Le mois dernier, j’ai évoqué l’ère des « taux bas pour longtemps » qui pouvait être mise à mal par une hausse de la croissance, de l’inflation et des taux d’intérêt ainsi que les éventuelles conséquences pour les actifs risqués. Compte tenu de la victoire de Donald Trump, personne ne peut manifestement se permettre de sous-estimer les perspectives d’inflation.
Il est probable que le nouveau Président républicain préconise un programme de politiques budgétaires expansionnistes, incluant notamment des réductions d’impôts assez considérables, ainsi qu’un programme de dépenses d’infrastructures, deux volets susceptibles de pousser l’inflation. Nous avons par conséquent observé une hausse des rendements obligataires, le marché nous montrant ainsi qu’il faut s’attendre à une réponse budgétaire et à une poussée inflationniste avec l’arrivée de Donald Trump à la Maison Blanche. Il s’agit là d’une dynamique moins favorable aux obligations.
S’agissant des marchés actions, les investisseurs ont réagi en se détournant des secteurs défensifs proposant des « substituts d’obligations » au profit des valeurs cycliques. Les actions américaines qui génèrent des bénéfices domestiques ont également été prisées compte tenu du discours isolationniste de Donald Trump préalablement aux élections, lequel a en particulier joué en faveur des petites sociétés.
La finance bénéficie également de la pentification de la courbe des rendements obligataires, la capacité des banques à se recapitaliser elles-mêmes s’améliorant considérablement, ce qui s’est reflété dans la rotation sectorielle relativement brutale.

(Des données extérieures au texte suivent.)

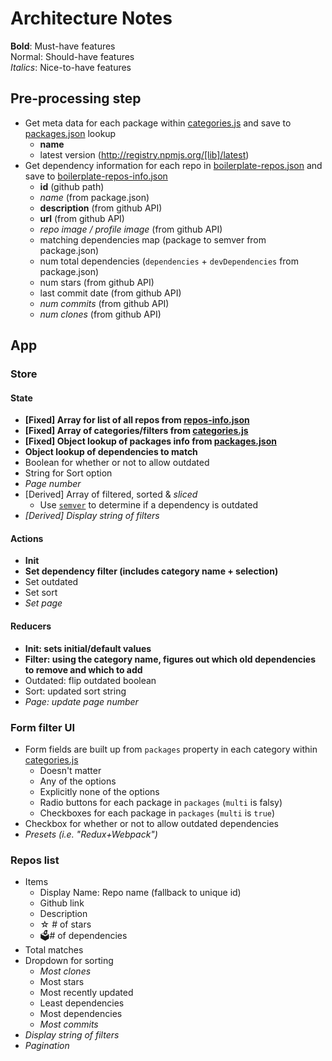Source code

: # Architecture Notes

**Bold**: Must-have features  
Normal: Should-have features  
_Italics_: Nice-to-have features

## Pre-processing step

- Get meta data for each package within [categories.js](app/constants/categories.js) and save to [packages.json](data/packages.json) lookup
  - **name**
  - latest version (http://registry.npmjs.org/[lib]/latest)
- Get dependency information for each repo in [boilerplate-repos.json](data/boilerplate-repos.json) and save to [boilerplate-repos-info.json](data/boilerplate-repos-info.json)
  - **id** (github path)
  - _name_ (from package.json)
  - **description** (from github API)
  - **url** (from github API)
  - _repo image / profile image_ (from github API)
  - matching dependencies map (package to semver from package.json)
  - num total dependencies (`dependencies` + `devDependencies` from package.json)
  - num stars (from github API)
  - last commit date (from github API)
  - _num commits_ (from github API)
  - _num clones_ (from github API)


## App

### Store

#### State
- **[Fixed] Array for list of all repos from [repos-info.json](data/repos-info.json)**
- **[Fixed] Array of categories/filters from [categories.js](app/constants/categories.js)**
- **[Fixed] Object lookup of packages info from [packages.json](data/packages.json)**
- **Object lookup of dependencies to match**
- Boolean for whether or not to allow outdated
- String for Sort option
- _Page number_
- [Derived] Array of filtered, sorted & _sliced_
  - Use [`semver`](https://github.com/npm/node-semver) to determine if a dependency is outdated
- _[Derived] Display string of filters_

#### Actions
- **Init**
- **Set dependency filter (includes category name + selection)**
- Set outdated
- Set sort
- _Set page_

#### Reducers
- **Init: sets initial/default values**
- **Filter: using the category name, figures out which old dependencies to remove and which to add**
- Outdated: flip outdated boolean
- Sort: updated sort string
- _Page: update page number_

### Form filter UI
- Form fields are built up from `packages` property in each category within [categories.js](app/constants/categories.js)
  - Doesn't matter
  - Any of the options
  - Explicitly none of the options
  - Radio buttons for each package in `packages` (`multi` is falsy)
  - Checkboxes for each package in `packages` (`multi` is `true`)
- Checkbox for whether or not to allow outdated dependencies
- _Presets (i.e. "Redux+Webpack")_

### Repos list

- Items
  - Display Name: Repo name (fallback to unique id)
  - Github link
  - Description
  - ☆ # of stars
  - 🗳# of dependencies
- Total matches
- Dropdown for sorting
  - _Most clones_
  - Most stars
  - Most recently updated
  - Least dependencies
  - Most dependencies
  - _Most commits_
- _Display string of filters_
- _Pagination_
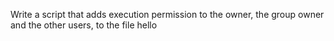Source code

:  Write a script that adds execution permission to the owner, the group owner and the other users, to the file hello 

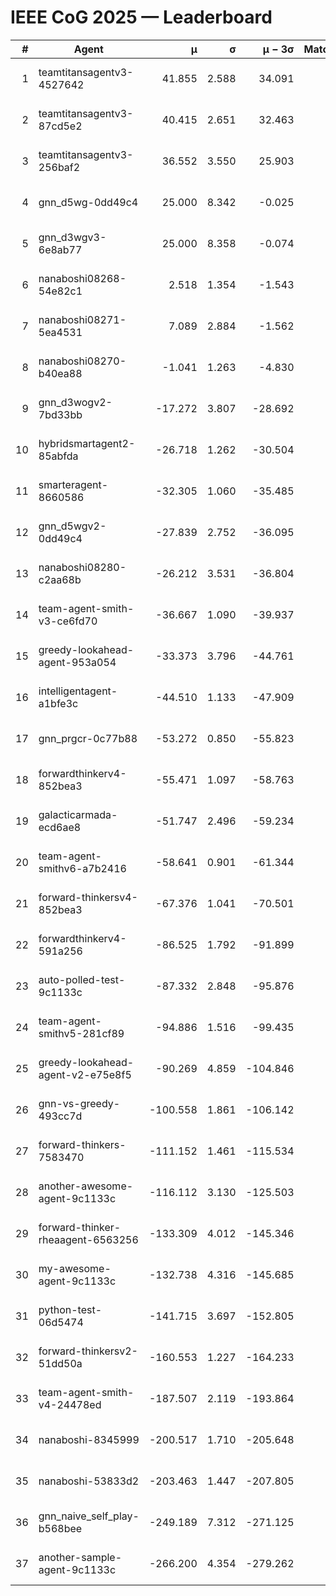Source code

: # IEEE CoG 2025 — Leaderboard

| # | Agent | μ | σ | μ − 3σ | Matches | Updated |
|---:|---|---:|---:|---:|---:|---|
| 1 | teamtitansagentv3-4527642 | 41.855 | 2.588 | 34.091 | 500 | 2025-08-28 16:03 |
| 2 | teamtitansagentv3-87cd5e2 | 40.415 | 2.651 | 32.463 | 460 | 2025-08-28 16:03 |
| 3 | teamtitansagentv3-256baf2 | 36.552 | 3.550 | 25.903 | 320 | 2025-08-28 16:03 |
| 4 | gnn_d5wg-0dd49c4 | 25.000 | 8.342 | -0.025 | 20 | 2025-08-28 16:03 |
| 5 | gnn_d3wgv3-6e8ab77 | 25.000 | 8.358 | -0.074 | 60 | 2025-08-28 16:03 |
| 6 | nanaboshi08268-54e82c1 | 2.518 | 1.354 | -1.543 | 500 | 2025-08-28 16:03 |
| 7 | nanaboshi08271-5ea4531 | 7.089 | 2.884 | -1.562 | 660 | 2025-08-28 16:03 |
| 8 | nanaboshi08270-b40ea88 | -1.041 | 1.263 | -4.830 | 640 | 2025-08-28 16:03 |
| 9 | gnn_d3wogv2-7bd33bb | -17.272 | 3.807 | -28.692 | 28 | 2025-08-28 16:03 |
| 10 | hybridsmartagent2-85abfda | -26.718 | 1.262 | -30.504 | 528 | 2025-08-28 16:03 |
| 11 | smarteragent-8660586 | -32.305 | 1.060 | -35.485 | 544 | 2025-08-28 16:03 |
| 12 | gnn_d5wgv2-0dd49c4 | -27.839 | 2.752 | -36.095 | 20 | 2025-08-28 16:03 |
| 13 | nanaboshi08280-c2aa68b | -26.212 | 3.531 | -36.804 | 640 | 2025-08-28 16:03 |
| 14 | team-agent-smith-v3-ce6fd70 | -36.667 | 1.090 | -39.937 | 558 | 2025-08-28 16:03 |
| 15 | greedy-lookahead-agent-953a054 | -33.373 | 3.796 | -44.761 | 460 | 2025-08-28 16:03 |
| 16 | intelligentagent-a1bfe3c | -44.510 | 1.133 | -47.909 | 380 | 2025-08-28 16:03 |
| 17 | gnn_prgcr-0c77b88 | -53.272 | 0.850 | -55.823 | 360 | 2025-08-28 16:03 |
| 18 | forwardthinkerv4-852bea3 | -55.471 | 1.097 | -58.763 | 398 | 2025-08-28 16:03 |
| 19 | galacticarmada-ecd6ae8 | -51.747 | 2.496 | -59.234 | 500 | 2025-08-28 16:03 |
| 20 | team-agent-smithv6-a7b2416 | -58.641 | 0.901 | -61.344 | 600 | 2025-08-28 16:03 |
| 21 | forward-thinkersv4-852bea3 | -67.376 | 1.041 | -70.501 | 340 | 2025-08-28 16:03 |
| 22 | forwardthinkerv4-591a256 | -86.525 | 1.792 | -91.899 | 490 | 2025-08-28 16:03 |
| 23 | auto-polled-test-9c1133c | -87.332 | 2.848 | -95.876 | 520 | 2025-08-28 16:03 |
| 24 | team-agent-smithv5-281cf89 | -94.886 | 1.516 | -99.435 | 360 | 2025-08-28 16:03 |
| 25 | greedy-lookahead-agent-v2-e75e8f5 | -90.269 | 4.859 | -104.846 | 580 | 2025-08-28 16:03 |
| 26 | gnn-vs-greedy-493cc7d | -100.558 | 1.861 | -106.142 | 280 | 2025-08-28 16:03 |
| 27 | forward-thinkers-7583470 | -111.152 | 1.461 | -115.534 | 440 | 2025-08-28 16:03 |
| 28 | another-awesome-agent-9c1133c | -116.112 | 3.130 | -125.503 | 360 | 2025-08-28 16:03 |
| 29 | forward-thinker-rheaagent-6563256 | -133.309 | 4.012 | -145.346 | 584 | 2025-08-28 16:03 |
| 30 | my-awesome-agent-9c1133c | -132.738 | 4.316 | -145.685 | 420 | 2025-08-28 16:03 |
| 31 | python-test-06d5474 | -141.715 | 3.697 | -152.805 | 440 | 2025-08-28 16:03 |
| 32 | forward-thinkersv2-51dd50a | -160.553 | 1.227 | -164.233 | 504 | 2025-08-28 16:03 |
| 33 | team-agent-smith-v4-24478ed | -187.507 | 2.119 | -193.864 | 518 | 2025-08-28 16:03 |
| 34 | nanaboshi-8345999 | -200.517 | 1.710 | -205.648 | 460 | 2025-08-28 16:03 |
| 35 | nanaboshi-53833d2 | -203.463 | 1.447 | -207.805 | 500 | 2025-08-28 16:03 |
| 36 | gnn_naive_self_play-b568bee | -249.189 | 7.312 | -271.125 | 340 | 2025-08-28 16:03 |
| 37 | another-sample-agent-9c1133c | -266.200 | 4.354 | -279.262 | 580 | 2025-08-28 16:03 |
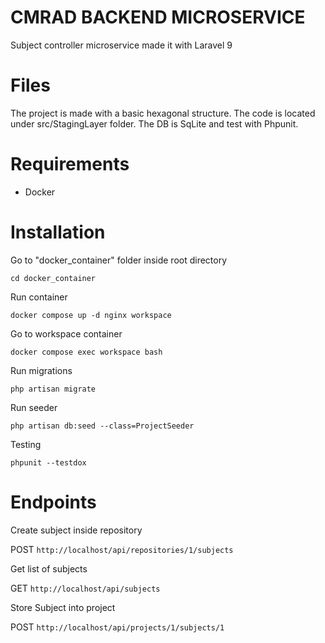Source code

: # CMRAD BACKEND MICROSERVICE

Subject controller microservice made it with Laravel 9

# Files

The project is made with a basic hexagonal structure. The code is located under src/StagingLayer folder. The DB is SqLite and test with Phpunit.

# Requirements

- Docker

# Installation

Go to "docker_container" folder inside root directory

`cd docker_container`

Run container

`docker compose up -d nginx workspace`

Go to workspace container

`docker compose exec workspace bash`

Run migrations

`php artisan migrate`

Run seeder

`php artisan db:seed --class=ProjectSeeder`

Testing

`phpunit --testdox`

# Endpoints

Create subject inside repository

POST `http://localhost/api/repositories/1/subjects`

Get list of subjects

GET `http://localhost/api/subjects`

Store Subject into project

POST `http://localhost/api/projects/1/subjects/1`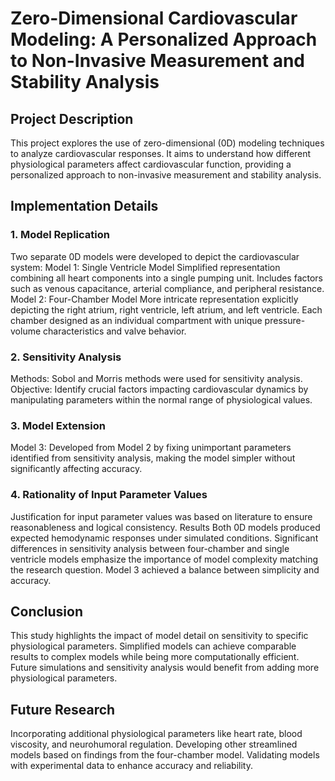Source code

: # Zero-Dimensional Cardiovascular Modeling: A Personalized Approach to Non-Invasive Measurement and Stability Analysis
## Project Description
This project explores the use of zero-dimensional (0D) modeling techniques to analyze cardiovascular responses. It aims to understand how different physiological parameters affect cardiovascular function, providing a personalized approach to non-invasive measurement and stability analysis.

## Implementation Details
### 1. Model Replication
Two separate 0D models were developed to depict the cardiovascular system:
Model 1: Single Ventricle Model
Simplified representation combining all heart components into a single pumping unit.
Includes factors such as venous capacitance, arterial compliance, and peripheral resistance.
Model 2: Four-Chamber Model
More intricate representation explicitly depicting the right atrium, right ventricle, left atrium, and left ventricle.
Each chamber designed as an individual compartment with unique pressure-volume characteristics and valve behavior.
### 2. Sensitivity Analysis
Methods: Sobol and Morris methods were used for sensitivity analysis.
Objective: Identify crucial factors impacting cardiovascular dynamics by manipulating parameters within the normal range of physiological values.
### 3. Model Extension
Model 3: Developed from Model 2 by fixing unimportant parameters identified from sensitivity analysis, making the model simpler without significantly affecting accuracy.
### 4. Rationality of Input Parameter Values
Justification for input parameter values was based on literature to ensure reasonableness and logical consistency.
Results
Both 0D models produced expected hemodynamic responses under simulated conditions.
Significant differences in sensitivity analysis between four-chamber and single ventricle models emphasize the importance of model complexity matching the research question.
Model 3 achieved a balance between simplicity and accuracy.

## Conclusion
This study highlights the impact of model detail on sensitivity to specific physiological parameters.
Simplified models can achieve comparable results to complex models while being more computationally efficient.
Future simulations and sensitivity analysis would benefit from adding more physiological parameters.

## Future Research
Incorporating additional physiological parameters like heart rate, blood viscosity, and neurohumoral regulation.
Developing other streamlined models based on findings from the four-chamber model.
Validating models with experimental data to enhance accuracy and reliability.
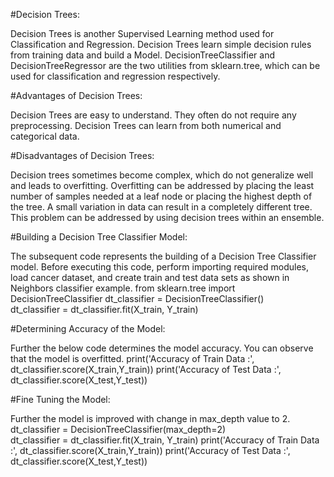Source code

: #Decision Trees:

Decision Trees is another Supervised Learning method used for Classification and Regression. Decision Trees learn simple decision rules from training data and build a Model. DecisionTreeClassifier and DecisionTreeRegressor are the two utilities from sklearn.tree, which can be used for classification and regression respectively.

#Advantages of Decision Trees:

Decision Trees are easy to understand.
They often do not require any preprocessing.
Decision Trees can learn from both numerical and categorical data.

#Disadvantages of Decision Trees:

Decision trees sometimes become complex, which do not generalize well and leads to overfitting. Overfitting can be addressed by placing the least number of samples needed at a leaf node or placing the highest depth of the tree.
A small variation in data can result in a completely different tree. This problem can be addressed by using decision trees within an ensemble.

#Building a Decision Tree Classifier Model:

The subsequent code represents the building of a Decision Tree Classifier model.
Before executing this code, perform importing required modules, load cancer dataset, and create train and test data sets as shown in Neighbors classifier example.
from sklearn.tree import DecisionTreeClassifier
dt_classifier = DecisionTreeClassifier()   
dt_classifier = dt_classifier.fit(X_train, Y_train) 

#Determining Accuracy of the Model:

Further the below code determines the model accuracy. You can observe that the model is overfitted.
print('Accuracy of Train Data :', dt_classifier.score(X_train,Y_train))
print('Accuracy of Test Data :', dt_classifier.score(X_test,Y_test))

#Fine Tuning the Model:

Further the model is improved with change in max_depth value to 2.
dt_classifier = DecisionTreeClassifier(max_depth=2)   
dt_classifier = dt_classifier.fit(X_train, Y_train) 
print('Accuracy of Train Data :', dt_classifier.score(X_train,Y_train))
print('Accuracy of Test Data :', dt_classifier.score(X_test,Y_test))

Si Donald Trump poursuit un programme protectionniste, nous assisterons probablement à une scission plus marquée entre l’économie domestique et l’économie internationale.
Il est manifeste que nous étudions toujours quelles pourraient être les conséquences de l’arrivée du Républicain à la présidence mais si le marché a raison de penser que les politiques de la nouvelle administration marqueront la fin de la longue phase haussière pour les obligations et susciteront une poussée de la croissance et de l’inflation, la dynamique de taux « bas pour longtemps » observée sur les marchés ces dernières années devrait changer. En d’autres termes, le phénomène des principaux rendements obligataires toujours en baisse et forçant dès lors les investisseurs à se tourner vers les actifs risqués pourrait ne plus constituer un facteur essentiel. Si la forme de la courbe des rendements obligataires persiste, notre stratégie d’investissement commencera pour sa part à évoluer.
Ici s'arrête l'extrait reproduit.